We were each other’s solid foundation in a shifting world. And my niece Hannah was my surrogate daughter, whom I watched after school four days a week for the entirety of Covid. Their lives were as important to me as my own. I taught Hannah half of the letters in the alphabet, and I was the only one who watered Laura’s houseplants.
So it came as a surprise when Laura announced to me, right at the end of Hannah’s school year, that she was moving to Atlanta.
“The one in Georgia?”
“Nick got a steady job down there.”
“Nick?” I waited as her expression shifted from nervy to embarrassed, like a teenage girl caught cheating on a test. She hadn’t even told me her ex was back in the picture.
Laura took a breath. “He wants us to move there. He’s rented a place that’s big enough for Hannah to have her own room. He wants to work things out.”
“You mean, get back together.”
“He’s in a very different place now, Abby. He’s older. He’s gotten over his obsession with becoming famous.”
“And he has basically not seen his kid for two years.”
Her eyes were wide with shock, like I’d said something deeply unfair. “He was here at Christmas. But that’s why he wants us to move down there. He wants to try to be a family again.”
“Why can’t he move to New York?”
She rolled her eyes, like I was being utterly unreasonable. “Because he got a job there. The music industry is really good there, and the cost of living is way lower, and he got a steady gig at the same club four nights a week.” I sighed. This sounded like Nick all over: the awesome gig, the big plans, the insistence that my sister fall in line to support him.

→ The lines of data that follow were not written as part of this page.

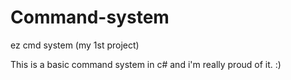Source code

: # Command-system
ez cmd system (my 1st project)

This is a basic command system in c# and i'm really proud of it. :)
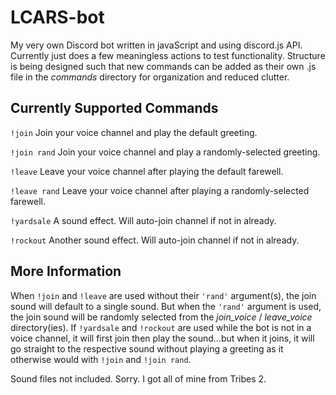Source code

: # LCARS-bot
My very own Discord bot written in javaScript and using discord.js API.
Currently just does a few meaningless actions to test functionality.
Structure is being designed such that new commands can be added as their own .js file in the *commands* directory for organization and reduced clutter.

## Currently Supported Commands
`!join` Join your voice channel and play the default greeting.

`!join rand` Join your voice channel and play a randomly-selected greeting.

`!leave` Leave your voice channel after playing the default farewell.

`!leave rand` Leave your voice channel after playing a randomly-selected farewell.

`!yardsale` A sound effect. Will auto-join channel if not in already.

`!rockout` Another sound effect. Will auto-join channel if not in already.

## More Information
When `!join` and `!leave` are used without their `'rand'` argument(s), the join sound will default to a single sound. But when the `'rand'` argument is used, the join sound will be randomly selected from the *join_voice* / *leave_voice* directory(ies). If `!yardsale` and `!rockout` are used while the bot is not in a voice channel, it will first join then play the sound...but when it joins, it will go straight to the respective sound without playing a greeting as it otherwise would with `!join` and `!join rand`.

Sound files not included. Sorry. I got all of mine from Tribes 2.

“And if he loses that gig?”
“Well, I’d also be working as an accountant.”
“Your current job is letting you work remotely? I thought that was a strict rule for them.”
“I gave them two weeks’ notice.”
“Laura.” I knew I was taking the wrong tone. She hated being spoken to like she was the younger of us as surely as I hated being taken for granted, but I was angry enough that I couldn’t seem to help it.